* [Exercise directions] In the records below, find the line containing "If they match, new" and retype it and every line after it exactly, adding nothing.

* [Exercise data]
•••••

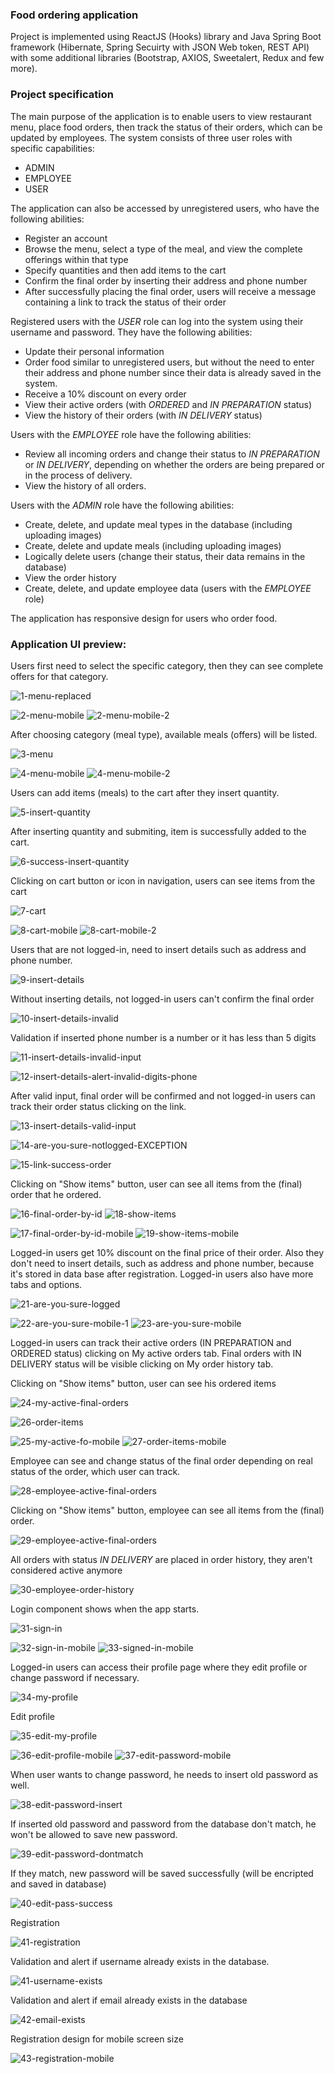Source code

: ### Food ordering application 

Project is implemented using ReactJS (Hooks) library and Java Spring Boot framework (Hibernate, Spring Secuirty with JSON Web token, REST API) with some additional libraries (Bootstrap, AXIOS, Sweetalert, Redux and few more).

### Project specification

The main purpose of the application is to enable users to view restaurant menu, place food orders, then track the status of their orders, which can be updated by employees. The system consists of three user roles with specific capabilities:
- ADMIN
- EMPLOYEE
- USER

The application can also be accessed by unregistered users, who have the following abilities:
- Register an account
- Browse the menu, select a type of the meal, and view the complete offerings within that type
- Specify quantities and then add items to the cart
- Confirm the final order by inserting their address and phone number
- After successfully placing the final order, users will receive a message containing a link to track the status of their order

Registered users with the *USER* role can log into the system using their username and password. They have the following abilities:
- Update their personal information
- Order food similar to unregistered users, but without the need to enter their address and phone number since their data is already saved in the system.
- Receive a 10% discount on every order
- View their active orders (with *ORDERED* and *IN PREPARATION* status)
- View the history of their orders (with *IN DELIVERY* status)

Users with the *EMPLOYEE* role have the following abilities:
- Review all incoming orders and change their status to *IN PREPARATION* or *IN DELIVERY*, depending on whether the orders are being prepared or in the process of delivery.
- View the history of all orders.

Users with the *ADMIN* role have the following abilities:
- Create, delete, and update meal types in the database (including uploading images)
- Create, delete and update meals (including uploading images)
- Logically delete users (change their status, their data remains in the database)
- View the order history
- Create, delete, and update employee data (users with the *EMPLOYEE* role)

The application has responsive design for users who order food.

### Application UI preview:

Users first need to select the specific category, then they can see complete offers for that category.

![1-menu-replaced](https://github.com/bujakkristijan/food-ordering-app/assets/76042091/aa5e1993-563a-4683-99df-615e19afeb01)

![2-menu-mobile](https://github.com/bujakkristijan/food-ordering-app/assets/76042091/456b9692-e857-4809-a0e1-8e78808c059e)
![2-menu-mobile-2](https://github.com/bujakkristijan/food-ordering-app/assets/76042091/c705659c-287d-4ce3-9fcf-1d648f6bd4a8)

After choosing category (meal type), available meals (offers) will be listed.

![3-menu](https://github.com/bujakkristijan/food-ordering-app/assets/76042091/0b185333-f6e7-4cae-bdfc-5738dae4af9a)

![4-menu-mobile](https://github.com/bujakkristijan/food-ordering-app/assets/76042091/fd00e68c-9014-435e-8204-de3202aeefc8)
![4-menu-mobile-2](https://github.com/bujakkristijan/food-ordering-app/assets/76042091/e5933445-b8f0-4254-8b2c-605b6494ab6d)

Users can add items (meals) to the cart after they insert quantity.

![5-insert-quantity](https://github.com/bujakkristijan/food-ordering-app/assets/76042091/b6e56c69-0a4a-4b47-a970-25c75e24299c)

After inserting quantity and submiting, item is successfully added to the cart.

![6-success-insert-quantity](https://github.com/bujakkristijan/food-ordering-app/assets/76042091/77a77e2c-6553-465b-bf67-b382c80b9516)

Clicking on cart button or icon in navigation, users can see items from the cart

![7-cart](https://github.com/bujakkristijan/food-ordering-app/assets/76042091/ebaea060-225c-4f3c-b1af-856158997a48)

![8-cart-mobile](https://github.com/bujakkristijan/food-ordering-app/assets/76042091/e6c4ce28-c800-403a-93db-1f8c7d07bdaa)
![8-cart-mobile-2](https://github.com/bujakkristijan/food-ordering-app/assets/76042091/bb0d22bd-d82b-4b86-b630-33045d25b931)

Users that are not logged-in, need to insert details such as address and phone number.

![9-insert-details](https://github.com/bujakkristijan/food-ordering-app/assets/76042091/132bdb18-ff94-4127-a728-be7b2fbc6a69)

Without inserting details, not logged-in users can't confirm the final order 

![10-insert-details-invalid](https://github.com/bujakkristijan/food-ordering-app/assets/76042091/10ccafa7-8348-471c-a54e-7f6fe0d35a9e)

Validation if inserted phone number is a number or it has less than 5 digits

![11-insert-details-invalid-input](https://github.com/bujakkristijan/food-ordering-app/assets/76042091/5b5d103c-8697-4d52-ad39-40f1d3d1b0c6)

![12-insert-details-alert-invalid-digits-phone](https://github.com/bujakkristijan/food-ordering-app/assets/76042091/e5b5b9b4-b7cd-46dc-bcda-52c8168e6aa5)

After valid input, final order will be confirmed and not logged-in users can track their order status clicking on the link.

![13-insert-details-valid-input](https://github.com/bujakkristijan/food-ordering-app/assets/76042091/a70a6f58-7057-4042-9c15-5f9f5b06c1e7)

![14-are-you-sure-notlogged-EXCEPTION](https://github.com/bujakkristijan/food-ordering-app/assets/76042091/589c5eb2-8da8-4800-8daa-9c805ea461c6)

![15-link-success-order](https://github.com/bujakkristijan/food-ordering-app/assets/76042091/2224c2d7-f3d7-4b5c-a3d8-4e778df9d9d9)

Clicking on "Show items" button, user can see all items from the (final) order that he ordered.

![16-final-order-by-id](https://github.com/bujakkristijan/food-ordering-app/assets/76042091/f2265ea6-817a-4e0c-af36-e9f5a55b367e)
![18-show-items](https://github.com/bujakkristijan/food-ordering-app/assets/76042091/ff0767a7-8a3d-434b-ae01-0765005b4540)

![17-final-order-by-id-mobile](https://github.com/bujakkristijan/food-ordering-app/assets/76042091/bba08758-0c57-4c75-bc3a-4f2f115f417d)
![19-show-items-mobile](https://github.com/bujakkristijan/food-ordering-app/assets/76042091/8d4fea1c-df71-4fd8-bd96-c2f0bd5a1def)

Logged-in users get 10% discount on the final price of their order. Also they don't need to insert details, such as address and phone number, because it's stored in data base after registration. Logged-in users also have more tabs and options.

![21-are-you-sure-logged](https://github.com/bujakkristijan/food-ordering-app/assets/76042091/87415774-a552-49e0-8eb0-dfac7f14b9e9)

![22-are-you-sure-mobile-1](https://github.com/bujakkristijan/food-ordering-app/assets/76042091/cb331a7a-8f87-4a55-b78b-0aeb9d142215)
![23-are-you-sure-mobile](https://github.com/bujakkristijan/food-ordering-app/assets/76042091/9488ef9e-1911-4ee5-9895-5a78d9277e5f)

Logged-in users can track their active orders (IN PREPARATION and ORDERED status) clicking on My active orders tab. Final orders with IN DELIVERY status will be visible clicking on My order history tab.

Clicking on "Show items" button, user can see his ordered items

![24-my-active-final-orders](https://github.com/bujakkristijan/food-ordering-app/assets/76042091/e969ee1e-734a-4b61-892e-088335864172)

![26-order-items](https://github.com/bujakkristijan/food-ordering-app/assets/76042091/5b4ca6fc-7b6f-4922-b644-b59183a8bfb5)

![25-my-active-fo-mobile](https://github.com/bujakkristijan/food-ordering-app/assets/76042091/f9581232-19bb-4769-9746-ae0f2b5338af)
![27-order-items-mobile](https://github.com/bujakkristijan/food-ordering-app/assets/76042091/043c0418-2b6c-4b0d-97cc-5d4d8727e706)

Employee can see and change status of the final order depending on real status of the order, which user can track.

![28-employee-active-final-orders](https://github.com/bujakkristijan/food-ordering-app/assets/76042091/f871f506-e523-4dab-adae-263e00e3000d)

Clicking on "Show items" button, employee can see all items from the (final) order.

![29-employee-active-final-orders](https://github.com/bujakkristijan/food-ordering-app/assets/76042091/d90255a5-68b3-40d5-8b7a-b6d690c91951)

All orders with status *IN DELIVERY* are placed in order history, they aren't considered active anymore

![30-employee-order-history](https://github.com/bujakkristijan/food-ordering-app/assets/76042091/5d2fd8a9-b92b-4dc8-bc32-c89e48562012)

Login component shows when the app starts.

![31-sign-in](https://github.com/bujakkristijan/food-ordering-app/assets/76042091/fc20e0fe-39e4-4445-923a-870fe8b7b05c)

![32-sign-in-mobile](https://github.com/bujakkristijan/food-ordering-app/assets/76042091/e710a3e8-3368-45fc-a1a3-259892eec269)
![33-signed-in-mobile](https://github.com/bujakkristijan/food-ordering-app/assets/76042091/b75c0253-a1a8-45bd-a5a5-b86e5bfdb9a4)

Logged-in users can access their profile page where they edit profile or change password if necessary.

![34-my-profile](https://github.com/bujakkristijan/food-ordering-app/assets/76042091/9b0f6af1-82d7-4542-895e-b1597f57e4c2)

Edit profile

![35-edit-my-profile](https://github.com/bujakkristijan/food-ordering-app/assets/76042091/6ce0754a-7700-48f9-870a-2eb263fff1b8)

![36-edit-profile-mobile](https://github.com/bujakkristijan/food-ordering-app/assets/76042091/ff940da0-9815-4fc3-86ab-e1edb11d5e0e)
![37-edit-password-mobile](https://github.com/bujakkristijan/food-ordering-app/assets/76042091/a61e3b2b-a4d5-4b1f-9ca3-828b3c3617c2)

When user wants to change password, he needs to insert old password as well.

![38-edit-password-insert](https://github.com/bujakkristijan/food-ordering-app/assets/76042091/db3da865-6114-4156-9f26-b21dfce3d385)

If inserted old password and password from the database don't match, he won't be allowed to save new password.

![39-edit-password-dontmatch](https://github.com/bujakkristijan/food-ordering-app/assets/76042091/18241d38-396c-47f5-a7f8-d0167deae796)

If they match, new password will be saved successfully (will be encripted and saved in database)

![40-edit-pass-success](https://github.com/bujakkristijan/food-ordering-app/assets/76042091/b3ce4dc2-61cb-4f24-a6cb-0d4dc9f0edc8)

Registration 

![41-registration](https://github.com/bujakkristijan/food-ordering-app/assets/76042091/73089cfa-1eff-47df-812b-d009c0011218)

Validation and alert if username already exists in the database.

![41-username-exists](https://github.com/bujakkristijan/food-ordering-app/assets/76042091/16827dc4-e470-4d11-9302-f65abf493382)

Validation and alert if email already exists in the database

![42-email-exists](https://github.com/bujakkristijan/food-ordering-app/assets/76042091/6ef2aa44-664c-420f-9252-f7667a304b59)

Registration design for mobile screen size

![43-registration-mobile](https://github.com/bujakkristijan/food-ordering-app/assets/76042091/38d98499-89c9-404a-8619-e27dcd730c57)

•••••

* [Exercise solution]
If they match, new password will be saved successfully (will be encripted and saved in database)

![40-edit-pass-success](https://github.com/bujakkristijan/food-ordering-app/assets/76042091/b3ce4dc2-61cb-4f24-a6cb-0d4dc9f0edc8)

Registration 

![41-registration](https://github.com/bujakkristijan/food-ordering-app/assets/76042091/73089cfa-1eff-47df-812b-d009c0011218)

Validation and alert if username already exists in the database.

![41-username-exists](https://github.com/bujakkristijan/food-ordering-app/assets/76042091/16827dc4-e470-4d11-9302-f65abf493382)

Validation and alert if email already exists in the database

![42-email-exists](https://github.com/bujakkristijan/food-ordering-app/assets/76042091/6ef2aa44-664c-420f-9252-f7667a304b59)

Registration design for mobile screen size

![43-registration-mobile](https://github.com/bujakkristijan/food-ordering-app/assets/76042091/38d98499-89c9-404a-8619-e27dcd730c57)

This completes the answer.